> [Saved data entries]
=== Section Start ===

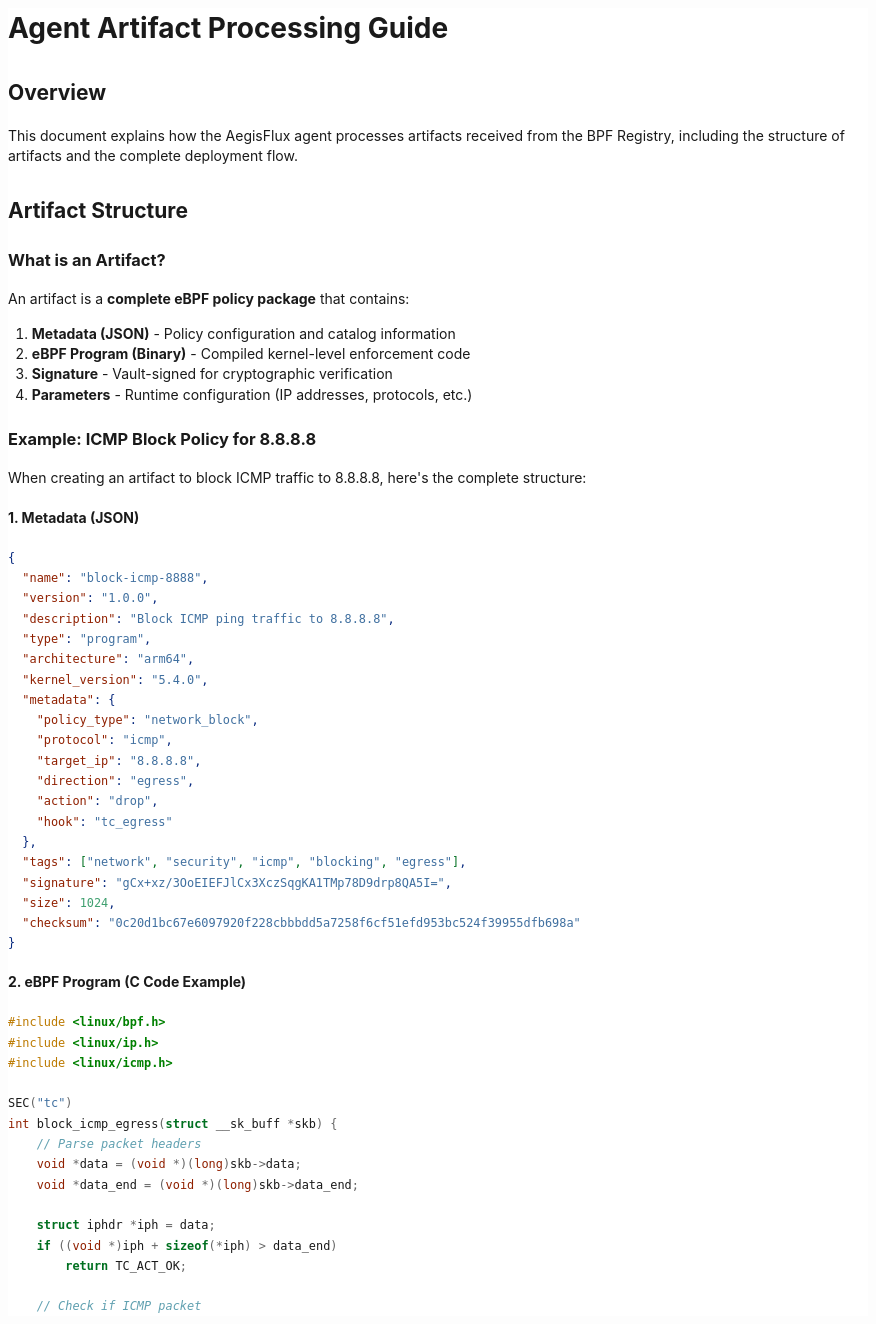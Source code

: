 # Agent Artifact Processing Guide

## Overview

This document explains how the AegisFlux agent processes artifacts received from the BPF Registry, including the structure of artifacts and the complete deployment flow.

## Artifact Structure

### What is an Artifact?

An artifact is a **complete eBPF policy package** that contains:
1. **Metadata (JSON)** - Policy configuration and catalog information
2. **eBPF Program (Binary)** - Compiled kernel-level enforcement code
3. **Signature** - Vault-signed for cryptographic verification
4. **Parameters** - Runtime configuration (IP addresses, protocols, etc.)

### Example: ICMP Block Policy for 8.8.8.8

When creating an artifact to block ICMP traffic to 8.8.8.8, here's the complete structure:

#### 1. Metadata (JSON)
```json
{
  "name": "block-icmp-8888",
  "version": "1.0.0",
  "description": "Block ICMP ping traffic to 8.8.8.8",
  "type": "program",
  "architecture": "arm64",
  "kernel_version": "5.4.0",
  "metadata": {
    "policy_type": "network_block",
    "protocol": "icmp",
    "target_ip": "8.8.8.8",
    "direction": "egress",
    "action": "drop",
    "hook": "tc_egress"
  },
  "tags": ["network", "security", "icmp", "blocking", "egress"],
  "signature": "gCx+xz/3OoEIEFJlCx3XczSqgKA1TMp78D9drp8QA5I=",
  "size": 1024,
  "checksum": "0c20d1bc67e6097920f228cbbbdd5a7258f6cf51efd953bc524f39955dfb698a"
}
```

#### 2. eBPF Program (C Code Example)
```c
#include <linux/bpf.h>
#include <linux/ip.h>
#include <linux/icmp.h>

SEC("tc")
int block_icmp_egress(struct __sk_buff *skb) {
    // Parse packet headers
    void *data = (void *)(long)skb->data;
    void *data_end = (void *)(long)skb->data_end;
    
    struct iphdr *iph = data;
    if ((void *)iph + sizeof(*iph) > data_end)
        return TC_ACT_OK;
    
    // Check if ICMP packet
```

=== Section End ===
=== Section Start ===

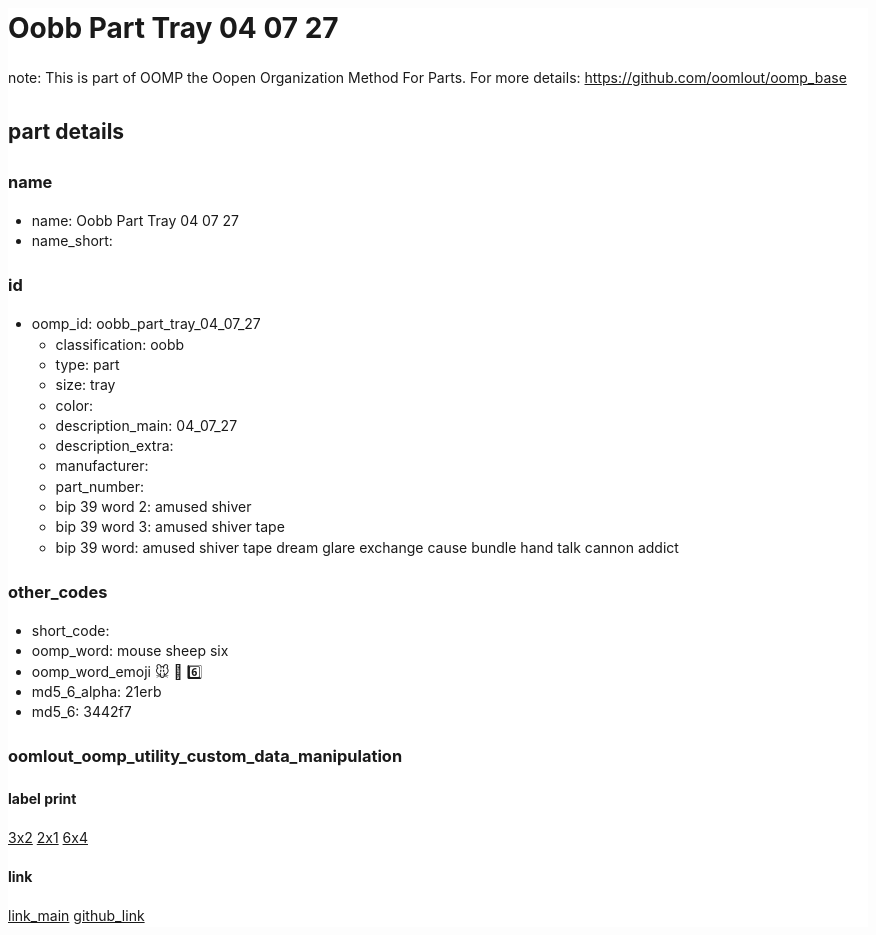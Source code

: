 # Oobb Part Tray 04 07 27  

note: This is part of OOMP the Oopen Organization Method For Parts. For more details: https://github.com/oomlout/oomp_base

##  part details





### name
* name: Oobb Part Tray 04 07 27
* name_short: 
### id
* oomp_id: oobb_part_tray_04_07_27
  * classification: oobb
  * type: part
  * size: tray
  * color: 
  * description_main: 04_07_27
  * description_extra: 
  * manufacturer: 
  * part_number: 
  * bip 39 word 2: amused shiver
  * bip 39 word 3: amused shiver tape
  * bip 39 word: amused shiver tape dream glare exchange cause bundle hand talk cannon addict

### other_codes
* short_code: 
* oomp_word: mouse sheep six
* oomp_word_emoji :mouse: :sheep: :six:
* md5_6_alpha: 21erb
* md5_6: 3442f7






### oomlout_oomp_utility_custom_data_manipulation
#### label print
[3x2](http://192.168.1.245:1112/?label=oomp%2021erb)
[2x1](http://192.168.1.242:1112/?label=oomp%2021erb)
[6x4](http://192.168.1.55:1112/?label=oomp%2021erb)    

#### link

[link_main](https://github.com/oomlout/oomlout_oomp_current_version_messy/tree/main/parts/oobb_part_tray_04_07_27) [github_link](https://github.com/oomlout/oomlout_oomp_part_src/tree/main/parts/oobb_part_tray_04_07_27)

=== Section End ===

> [ASSIGNMENT]
Say how many lines of the preceding data include the word "tape". The number is the whole answer.

> [EXERCISE RESPONSE]
2